Convolutional Neural Network with VGG Architecture

home > ML Concepts

This post seeks to illustrate the difference between Convolutional Neural Network (CNN) and deep neural network (DNN) and hopes to add a little bit more clarity in the CNN process.


Figure 1. Comparison between a regular deep neural network with the convolutional neural network.

CNN is a variant of DNN with the constraint that the input is an image, or image-like. More technically,

  1. In a DNN, every layer is fully connected to the layer before. This means every neuron in layer n+1 is affected by every neuron in layer n via linear combination (with bias, and then activation).
  2. For CNN, such as in VGG architecture, only a few layers near the end are fully connected. Using the receptive field, a single neuron in layer n+1 is connected to some small number of neurons in the previous layer, corresponding to a small region in the visual space.

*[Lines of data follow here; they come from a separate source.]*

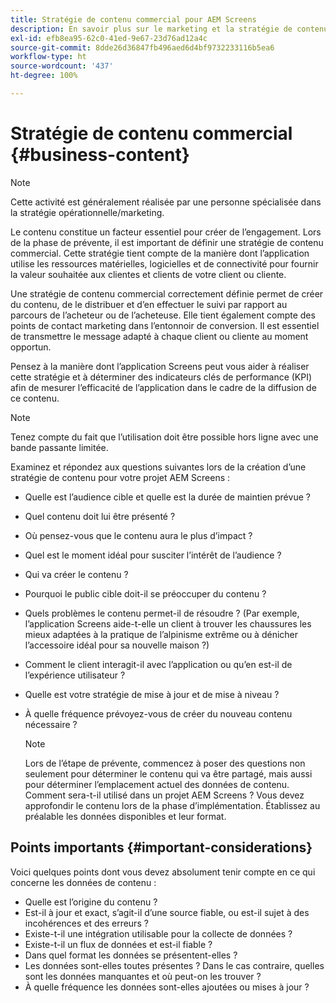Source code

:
 ```yaml
---
title: Stratégie de contenu commercial pour AEM Screens
description: En savoir plus sur le marketing et la stratégie de contenu commercial concernant AEM Screens.
exl-id: efb8ea95-62c0-41ed-9e67-23d76ad12a4c
source-git-commit: 8dde26d36847fb496aed6d4bf9732233116b5ea6
workflow-type: ht
source-wordcount: '437'
ht-degree: 100%

---
```


# Stratégie de contenu commercial {#business-content}

>[!NOTE]
>
>Cette activité est généralement réalisée par une personne spécialisée dans la stratégie opérationnelle/marketing.

Le contenu constitue un facteur essentiel pour créer de l’engagement. Lors de la phase de prévente, il est important de définir une stratégie de contenu commercial. Cette stratégie tient compte de la manière dont l’application utilise les ressources matérielles, logicielles et de connectivité pour fournir la valeur souhaitée aux clientes et clients de votre client ou cliente.

Une stratégie de contenu commercial correctement définie permet de créer du contenu, de le distribuer et d’en effectuer le suivi par rapport au parcours de l’acheteur ou de l’acheteuse. Elle tient également compte des points de contact marketing dans l’entonnoir de conversion. Il est essentiel de transmettre le message adapté à chaque client ou cliente au moment opportun.

Pensez à la manière dont l’application Screens peut vous aider à réaliser cette stratégie et à déterminer des indicateurs clés de performance (KPI) afin de mesurer l’efficacité de l’application dans le cadre de la diffusion de ce contenu.

>[!NOTE]
>
>Tenez compte du fait que l’utilisation doit être possible hors ligne avec une bande passante limitée.

Examinez et répondez aux questions suivantes lors de la création d’une stratégie de contenu pour votre projet AEM Screens :

* Quelle est l’audience cible et quelle est la durée de maintien prévue ?
* Quel contenu doit lui être présenté ?
* Où pensez-vous que le contenu aura le plus d’impact ?
* Quel est le moment idéal pour susciter l’intérêt de l’audience ?
* Qui va créer le contenu ?
* Pourquoi le public cible doit-il se préoccuper du contenu ?
* Quels problèmes le contenu permet-il de résoudre ? (Par exemple, l’application Screens aide-t-elle un client à trouver les chaussures les mieux adaptées à la pratique de l’alpinisme extrême ou à dénicher l’accessoire idéal pour sa nouvelle maison ?)
* Comment le client interagit-il avec l’application ou qu’en est-il de l’expérience utilisateur ?
* Quelle est votre stratégie de mise à jour et de mise à niveau ?
* À quelle fréquence prévoyez-vous de créer du nouveau contenu nécessaire ?

  >[!NOTE]
  >
  >Lors de l’étape de prévente, commencez à poser des questions non seulement pour déterminer le contenu qui va être partagé, mais aussi pour déterminer l’emplacement actuel des données de contenu. Comment sera-t-il utilisé dans un projet AEM Screens ? Vous devez approfondir le contenu lors de la phase d’implémentation. Établissez au préalable les données disponibles et leur format.

## Points importants {#important-considerations}

Voici quelques points dont vous devez absolument tenir compte en ce qui concerne les données de contenu :

* Quelle est l’origine du contenu ?
* Est-il à jour et exact, s’agit-il d’une source fiable, ou est-il sujet à des incohérences et des erreurs ?
* Existe-t-il une intégration utilisable pour la collecte de données ?
* Existe-t-il un flux de données et est-il fiable ?
* Dans quel format les données se présentent-elles ?
* Les données sont-elles toutes présentes ? Dans le cas contraire, quelles sont les données manquantes et où peut-on les trouver ?
* À quelle fréquence les données sont-elles ajoutées ou mises à jour ?
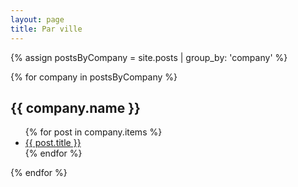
 ```yaml
---
layout: page
title: Par ville
---
```

{% assign postsByCompany = site.posts | group_by: 'company' %}

{% for company in postsByCompany %}
  <h2>{{ company.name }}</h2>
  <ul>
    {% for post in company.items %}
      <li><a href="{{ post.url }}">{{ post.title }}</a></li>
    {% endfor %}
  </ul>
{% endfor %}
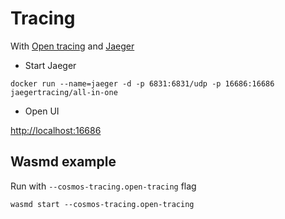 # Tracing
With [Open tracing](https://opentracing.io/) and [Jaeger](https://www.jaegertracing.io/)

* Start Jaeger
```shell
docker run --name=jaeger -d -p 6831:6831/udp -p 16686:16686 jaegertracing/all-in-one
```
* Open UI

[http://localhost:16686](http://localhost:16686)

## Wasmd example
Run with `--cosmos-tracing.open-tracing` flag
```shell
wasmd start --cosmos-tracing.open-tracing
```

The above is illustrated in figure 1. In DNN, each neuron is fully connected to the image. With a large number of neurons, there will be a large number of weights to compute, not to mention that there will be a lot more weights between neurons from one layer to the next. In CNN, on the other hand, each neuron will be “in charge of” a small region in the image.

You might have seen the illustration for VGG architecture like figure 2 (I took the images from here; do visit the original sources of the image). VGG is an implementation of CNN by the Visual Geometry Group, Oxford (official link here). Figure 3 illustrates the process of convolution in the first layer, while figure 4 illustrates the process through fully connected layers. In essence, both are performing linear sums weighted by filters in figure 3 and the usual weights in figure 4 (like DNN) respectively.


Figure 2. VGG architecture.

conv layer

Figure 3. Illustration for convolutional layer.fc layer

Figure 4. Illustration for fully connected layers.